'. '

Modular Java SE

From APIDesign

Revision as of 07:47, 23 October 2012 by JaroslavTulach (Talk | contribs)
Jump to: navigation, search

I like puzzles that tease my mind (a bit). Last week I've been introduced to one. Modularize JDK (as described at Mark Reinhold's blog). This page will capture my thoughts on this topic.

There can be many reasons for having modular JDK, but to simplify things, let's stick with one: we want to reach a point in future, when it will be enough to download just a limited set of JDK to execute an applet/application/server, etc.

Contents

False Expectations

Sometimes people expect to get better performance just by modularizing their application. This is probably a false expectation, at least in the initial step.

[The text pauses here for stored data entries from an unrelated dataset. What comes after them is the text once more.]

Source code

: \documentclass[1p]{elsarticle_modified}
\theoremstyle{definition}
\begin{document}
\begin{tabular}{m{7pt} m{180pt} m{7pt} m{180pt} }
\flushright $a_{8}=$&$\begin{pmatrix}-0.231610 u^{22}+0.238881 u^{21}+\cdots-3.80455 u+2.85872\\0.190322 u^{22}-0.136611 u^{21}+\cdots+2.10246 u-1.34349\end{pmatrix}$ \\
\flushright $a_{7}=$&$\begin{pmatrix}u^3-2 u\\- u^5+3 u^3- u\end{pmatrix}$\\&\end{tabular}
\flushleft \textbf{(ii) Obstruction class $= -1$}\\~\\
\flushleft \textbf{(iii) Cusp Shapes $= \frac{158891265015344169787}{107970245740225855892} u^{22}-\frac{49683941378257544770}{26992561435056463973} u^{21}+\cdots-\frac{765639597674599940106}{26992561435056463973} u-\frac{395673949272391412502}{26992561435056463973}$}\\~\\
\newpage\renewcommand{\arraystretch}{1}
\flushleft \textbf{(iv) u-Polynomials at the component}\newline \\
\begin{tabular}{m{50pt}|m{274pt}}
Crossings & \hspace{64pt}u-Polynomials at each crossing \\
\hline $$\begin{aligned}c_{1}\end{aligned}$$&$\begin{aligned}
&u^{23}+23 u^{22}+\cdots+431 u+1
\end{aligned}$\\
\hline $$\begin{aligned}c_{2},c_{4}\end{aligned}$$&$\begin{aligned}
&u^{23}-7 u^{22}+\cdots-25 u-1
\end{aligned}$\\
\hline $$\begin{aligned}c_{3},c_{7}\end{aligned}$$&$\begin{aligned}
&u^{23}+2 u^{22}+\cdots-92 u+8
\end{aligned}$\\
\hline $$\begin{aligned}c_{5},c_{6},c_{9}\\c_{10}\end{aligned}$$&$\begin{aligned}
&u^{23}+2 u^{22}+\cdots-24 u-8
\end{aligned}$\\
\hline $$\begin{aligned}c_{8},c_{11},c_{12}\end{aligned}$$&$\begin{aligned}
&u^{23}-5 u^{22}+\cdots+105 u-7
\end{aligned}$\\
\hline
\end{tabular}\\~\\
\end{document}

By trivially splitting a JAR into ten smaller ones, one can only increase the amount of work done by the system. Instead of opening just one JAR and reading list of its entries, one needs to do this operation ten times, and this is obviously slower, especially when operating system caches are empty (e.g. after boot). Also the mutual communication between the newly separated pieces of the application will require some overhead. Not much, but certainly something.

I have faced this when I split the monolithic openide.jar - a JAR with majority of NetBeans APIs back in 2005 (see the project page for more details). When I divided the big JAR into fifteen smaller, the start time of NetBeans IDE increased by 5%. I was seeking for reasons of such slowdown for the whole release and managed to eliminate it somehow, but the proper fix was still waiting to be discovered.

These days the NetBeans IDE starts faster then it used to before its modularization - we improved the infrastructure and made it more module friendly. We created various caches (for content of META-INF/MANIFEST.MF files of all modules, for META-INF/services, for classes loaded during start, for layout of files on disk, NetBeansLayers, etc.) and these days (NetBeans IDE 6.5, or 6.7) we don't open the modularized JARs at all. Thus we have the deployment benefits as claimed in manifesto of modular programming, while during runtime the system behaves like a monolithic application.

Modularization really pays off (we can easily deprecate obsoleted modules and make the system smaller), but it may take a little while. If you are seeking immediate improvements in terms of ms spend while loading a Hello World! application, you'd better refactor your code and classes. Modularization is not going to help you. Modularization is for those who seek long term improvements in deployment, ability to deprecate and more rapidly evolve the framework.

Infrastructure

Motto: I don't like to do useless work. - As a result I always seek for some test that will ensure my work really leads somewhere (like the guards described in section Path of a lost warrior in Chapter 11).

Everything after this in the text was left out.